[Dataset excerpts]

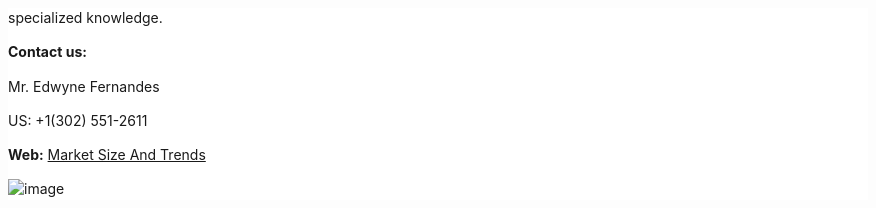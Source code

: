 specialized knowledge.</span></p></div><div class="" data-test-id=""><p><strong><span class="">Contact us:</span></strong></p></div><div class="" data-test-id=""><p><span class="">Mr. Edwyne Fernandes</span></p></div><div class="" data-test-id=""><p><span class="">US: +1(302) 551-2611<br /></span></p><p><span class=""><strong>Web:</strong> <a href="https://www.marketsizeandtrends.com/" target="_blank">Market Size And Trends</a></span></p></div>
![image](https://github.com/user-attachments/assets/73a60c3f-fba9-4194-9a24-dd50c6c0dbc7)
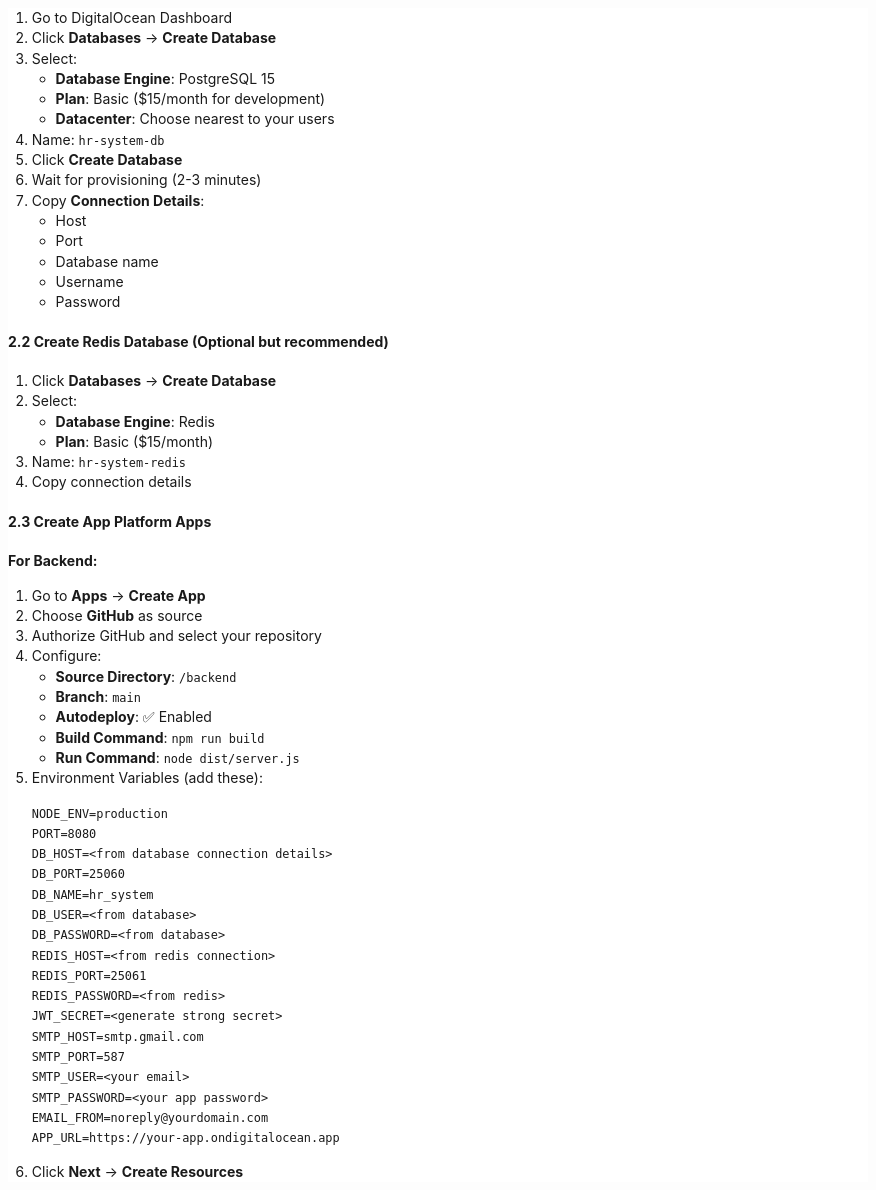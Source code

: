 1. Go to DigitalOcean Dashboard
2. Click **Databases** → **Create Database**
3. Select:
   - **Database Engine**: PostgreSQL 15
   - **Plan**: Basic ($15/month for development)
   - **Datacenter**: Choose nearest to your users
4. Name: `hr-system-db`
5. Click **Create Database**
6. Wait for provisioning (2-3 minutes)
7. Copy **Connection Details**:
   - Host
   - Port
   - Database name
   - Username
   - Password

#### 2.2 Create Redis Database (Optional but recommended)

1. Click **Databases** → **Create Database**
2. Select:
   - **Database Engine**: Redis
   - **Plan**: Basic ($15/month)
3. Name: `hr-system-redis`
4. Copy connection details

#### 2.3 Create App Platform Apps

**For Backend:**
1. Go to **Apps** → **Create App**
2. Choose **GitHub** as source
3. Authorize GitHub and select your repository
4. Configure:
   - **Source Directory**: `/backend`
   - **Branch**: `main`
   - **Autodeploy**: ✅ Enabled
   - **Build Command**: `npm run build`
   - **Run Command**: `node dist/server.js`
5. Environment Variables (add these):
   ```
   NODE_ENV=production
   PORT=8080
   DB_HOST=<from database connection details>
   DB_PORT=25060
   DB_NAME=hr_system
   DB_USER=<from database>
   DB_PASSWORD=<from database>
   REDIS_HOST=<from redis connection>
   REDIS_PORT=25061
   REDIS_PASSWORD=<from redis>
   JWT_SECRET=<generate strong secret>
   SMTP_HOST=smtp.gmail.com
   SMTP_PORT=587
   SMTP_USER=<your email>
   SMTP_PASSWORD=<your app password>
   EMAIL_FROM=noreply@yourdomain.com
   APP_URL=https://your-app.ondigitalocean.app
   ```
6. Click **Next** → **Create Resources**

» YOUR ASSIGNMENT
Search the data above and return each line in which "Copy" occurs.

» EXERCISE SOLUTION
7. Copy **Connection Details**:
4. Copy connection details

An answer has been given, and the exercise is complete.